Segment Open

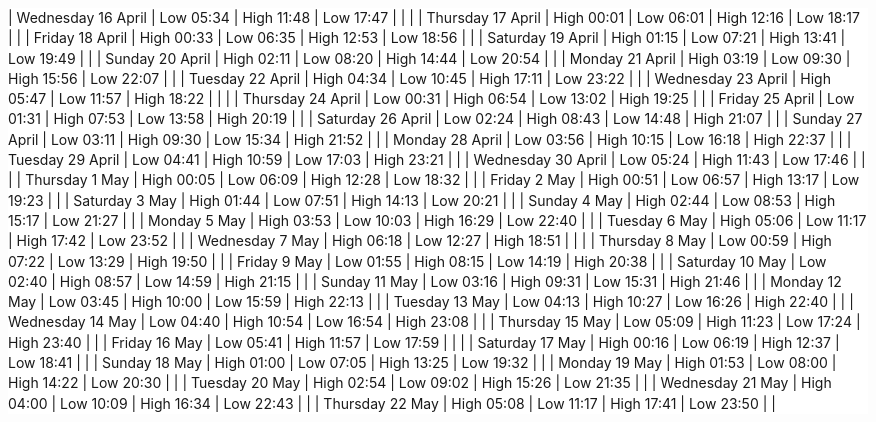 | Wednesday 16 April | Low 05:34 | High 11:48 | Low 17:47 |  |  | 
| Thursday 17 April | High 00:01 | Low 06:01 | High 12:16 | Low 18:17 |  | 
| Friday 18 April | High 00:33 | Low 06:35 | High 12:53 | Low 18:56 |  | 
| Saturday 19 April | High 01:15 | Low 07:21 | High 13:41 | Low 19:49 |  | 
| Sunday 20 April | High 02:11 | Low 08:20 | High 14:44 | Low 20:54 |  | 
| Monday 21 April | High 03:19 | Low 09:30 | High 15:56 | Low 22:07 |  | 
| Tuesday 22 April | High 04:34 | Low 10:45 | High 17:11 | Low 23:22 |  | 
| Wednesday 23 April | High 05:47 | Low 11:57 | High 18:22 |  |  | 
| Thursday 24 April | Low 00:31 | High 06:54 | Low 13:02 | High 19:25 |  | 
| Friday 25 April | Low 01:31 | High 07:53 | Low 13:58 | High 20:19 |  | 
| Saturday 26 April | Low 02:24 | High 08:43 | Low 14:48 | High 21:07 |  | 
| Sunday 27 April | Low 03:11 | High 09:30 | Low 15:34 | High 21:52 |  | 
| Monday 28 April | Low 03:56 | High 10:15 | Low 16:18 | High 22:37 |  | 
| Tuesday 29 April | Low 04:41 | High 10:59 | Low 17:03 | High 23:21 |  | 
| Wednesday 30 April | Low 05:24 | High 11:43 | Low 17:46 |  |  | 
| Thursday 1 May | High 00:05 | Low 06:09 | High 12:28 | Low 18:32 |  | 
| Friday 2 May | High 00:51 | Low 06:57 | High 13:17 | Low 19:23 |  | 
| Saturday 3 May | High 01:44 | Low 07:51 | High 14:13 | Low 20:21 |  | 
| Sunday 4 May | High 02:44 | Low 08:53 | High 15:17 | Low 21:27 |  | 
| Monday 5 May | High 03:53 | Low 10:03 | High 16:29 | Low 22:40 |  | 
| Tuesday 6 May | High 05:06 | Low 11:17 | High 17:42 | Low 23:52 |  | 
| Wednesday 7 May | High 06:18 | Low 12:27 | High 18:51 |  |  | 
| Thursday 8 May | Low 00:59 | High 07:22 | Low 13:29 | High 19:50 |  | 
| Friday 9 May | Low 01:55 | High 08:15 | Low 14:19 | High 20:38 |  | 
| Saturday 10 May | Low 02:40 | High 08:57 | Low 14:59 | High 21:15 |  | 
| Sunday 11 May | Low 03:16 | High 09:31 | Low 15:31 | High 21:46 |  | 
| Monday 12 May | Low 03:45 | High 10:00 | Low 15:59 | High 22:13 |  | 
| Tuesday 13 May | Low 04:13 | High 10:27 | Low 16:26 | High 22:40 |  | 
| Wednesday 14 May | Low 04:40 | High 10:54 | Low 16:54 | High 23:08 |  | 
| Thursday 15 May | Low 05:09 | High 11:23 | Low 17:24 | High 23:40 |  | 
| Friday 16 May | Low 05:41 | High 11:57 | Low 17:59 |  |  | 
| Saturday 17 May | High 00:16 | Low 06:19 | High 12:37 | Low 18:41 |  | 
| Sunday 18 May | High 01:00 | Low 07:05 | High 13:25 | Low 19:32 |  | 
| Monday 19 May | High 01:53 | Low 08:00 | High 14:22 | Low 20:30 |  | 
| Tuesday 20 May | High 02:54 | Low 09:02 | High 15:26 | Low 21:35 |  | 
| Wednesday 21 May | High 04:00 | Low 10:09 | High 16:34 | Low 22:43 |  | 
| Thursday 22 May | High 05:08 | Low 11:17 | High 17:41 | Low 23:50 |  |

Segment Closed

Task goal: Take every line from the data that includes the word "Monday".

Exercise solution:
| Monday 21 April | High 03:19 | Low 09:30 | High 15:56 | Low 22:07 |  | 
| Monday 28 April | Low 03:56 | High 10:15 | Low 16:18 | High 22:37 |  | 
| Monday 5 May | High 03:53 | Low 10:03 | High 16:29 | Low 22:40 |  | 
| Monday 12 May | Low 03:45 | High 10:00 | Low 15:59 | High 22:13 |  | 
| Monday 19 May | High 01:53 | Low 08:00 | High 14:22 | Low 20:30 |  | 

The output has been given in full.